**Problem statement**
Search term "date": please show all lines in the listing that contain it.

**Record excerpts**
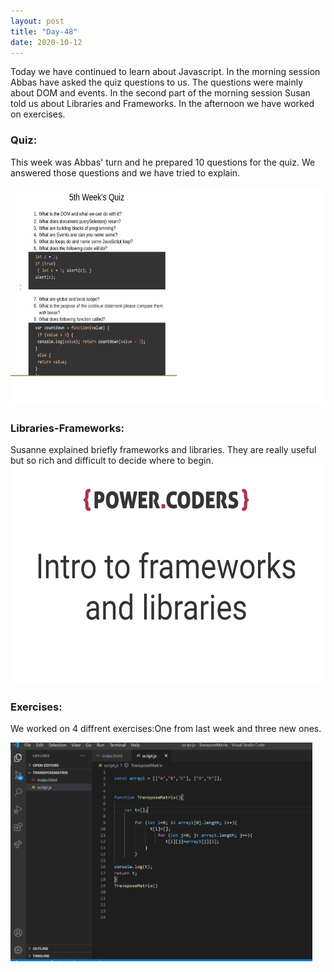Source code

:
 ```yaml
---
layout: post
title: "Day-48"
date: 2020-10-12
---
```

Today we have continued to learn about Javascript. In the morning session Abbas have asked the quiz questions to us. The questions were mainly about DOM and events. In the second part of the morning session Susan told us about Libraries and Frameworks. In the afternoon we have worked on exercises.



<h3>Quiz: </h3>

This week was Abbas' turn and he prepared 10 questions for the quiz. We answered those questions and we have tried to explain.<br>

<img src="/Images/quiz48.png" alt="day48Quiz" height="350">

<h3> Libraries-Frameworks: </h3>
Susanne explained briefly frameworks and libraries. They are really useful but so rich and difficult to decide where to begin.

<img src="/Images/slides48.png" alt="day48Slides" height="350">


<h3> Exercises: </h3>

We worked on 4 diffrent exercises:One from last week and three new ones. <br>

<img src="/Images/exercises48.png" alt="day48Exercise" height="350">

--

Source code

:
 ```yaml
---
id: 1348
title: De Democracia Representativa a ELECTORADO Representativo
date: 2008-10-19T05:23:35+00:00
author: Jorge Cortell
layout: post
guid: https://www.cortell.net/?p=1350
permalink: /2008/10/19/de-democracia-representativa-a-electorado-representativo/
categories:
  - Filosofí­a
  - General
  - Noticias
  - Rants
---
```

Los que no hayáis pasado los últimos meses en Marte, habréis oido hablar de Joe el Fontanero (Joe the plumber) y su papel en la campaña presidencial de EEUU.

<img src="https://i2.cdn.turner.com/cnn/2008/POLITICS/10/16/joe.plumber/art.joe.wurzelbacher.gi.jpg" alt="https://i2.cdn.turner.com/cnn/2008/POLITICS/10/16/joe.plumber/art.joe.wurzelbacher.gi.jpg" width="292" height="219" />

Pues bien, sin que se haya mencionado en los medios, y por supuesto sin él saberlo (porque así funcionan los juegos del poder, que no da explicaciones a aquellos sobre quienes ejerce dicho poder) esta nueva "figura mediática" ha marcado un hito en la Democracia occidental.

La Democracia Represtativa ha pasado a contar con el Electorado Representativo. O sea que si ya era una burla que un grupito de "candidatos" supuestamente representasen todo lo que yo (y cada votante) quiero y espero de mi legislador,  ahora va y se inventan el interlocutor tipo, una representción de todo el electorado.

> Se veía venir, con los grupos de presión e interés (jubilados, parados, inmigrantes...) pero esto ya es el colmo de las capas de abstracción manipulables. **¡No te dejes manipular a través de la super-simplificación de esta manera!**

**Solution to this task**
date: 2020-10-12
date: 2008-10-19T05:23:35+00:00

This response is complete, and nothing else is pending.